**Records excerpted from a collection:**
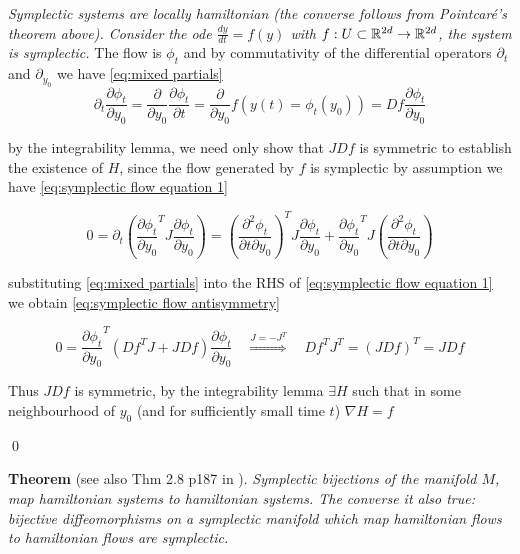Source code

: \documentclass[12pt]{article}
\begin{document}
 \textit{Symplectic systems are locally hamiltonian (the converse follows from Pointcar\'e's theorem above). Consider the ode $\frac{dy}{dt} = f(y)$ with $f : U\subset \mathbb{R}^{2d}\to \mathbb{R}^{2d}$, the system is symplectic.} The flow is $\phi_t$ and by commutativity of the differential operators $\partial_t$ and $\partial_{y_0}$ we have \eqref{eq:mixed partials}
\begin{equation}\label{eq:mixed partials}
\partial_t \frac{\partial \phi_t}{\partial y_0} = \frac{\partial }{\partial y_0}\frac{\partial \phi_t}{\partial t} = \frac{\partial }{\partial y_0}f\left(y(t)=\phi_t(y_0)\right) = Df \frac{\partial \phi_t}{\partial y_0}
\end{equation}

by the integrability lemma, we need only show that $JDf$ is symmetric to establish the existence of $H$, since the flow generated by $f$ is symplectic by assumption we have \eqref{eq:symplectic flow equation 1} 

\begin{equation}\label{eq:symplectic flow equation 1}
    0 = \partial_t \left( \frac{\partial \phi_t}{\partial y_0}^T J \frac{\partial \phi_t}{\partial y_0} \right) = 
    \left( \frac{\partial^2 \phi_t}{\partial t\partial y_0} \right)^T J \frac{\partial \phi_t}{\partial y_0} + \frac{\partial \phi_t}{\partial y_0}^T J \left( \frac{\partial^2 \phi_t}{\partial t\partial y_0} \right)
\end{equation}

substituting \eqref{eq:mixed partials} into the RHS of \eqref{eq:symplectic flow equation 1} we obtain \eqref{eq:symplectic flow antisymmetry}

\begin{equation}\label{eq:symplectic flow antisymmetry}
    0 = \frac{\partial \phi_t}{\partial y_0}^T \left(
    Df^T J + JDf
    \right)\frac{\partial \phi_t}{\partial y_0}\quad \stackrel{J = -J^T}{\Longrightarrow}\quad Df^T J^T = (JDf)^T = JDf
\end{equation}

Thus $JDf$ is symmetric, by the integrability lemma $\exists H$ such that in some neighbourhood of $y_0$ (and for sufficiently small time $t$) $\nabla H = f$

\qed

\textbf{Theorem} (see also Thm 2.8 p187 in \cite{Numerical}). \textit{Symplectic bijections of the manifold $M$, map hamiltonian systems to hamiltonian systems. The converse it also true: bijective diffeomorphisms on a symplectic manifold which map hamiltonian flows to hamiltonian flows are symplectic.}
\end{document}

**DIRECTIONS FOR THIS TASK:** The lines from the one with "Thus $JDf$ is" through the end of the data above are to be set down exactly, with both boundary lines included and no other lines.

**ANSWER TO THIS TASK:**
Thus $JDf$ is symmetric, by the integrability lemma $\exists H$ such that in some neighbourhood of $y_0$ (and for sufficiently small time $t$) $\nabla H = f$

\qed

\textbf{Theorem} (see also Thm 2.8 p187 in \cite{Numerical}). \textit{Symplectic bijections of the manifold $M$, map hamiltonian systems to hamiltonian systems. The converse it also true: bijective diffeomorphisms on a symplectic manifold which map hamiltonian flows to hamiltonian flows are symplectic.}
\end{document}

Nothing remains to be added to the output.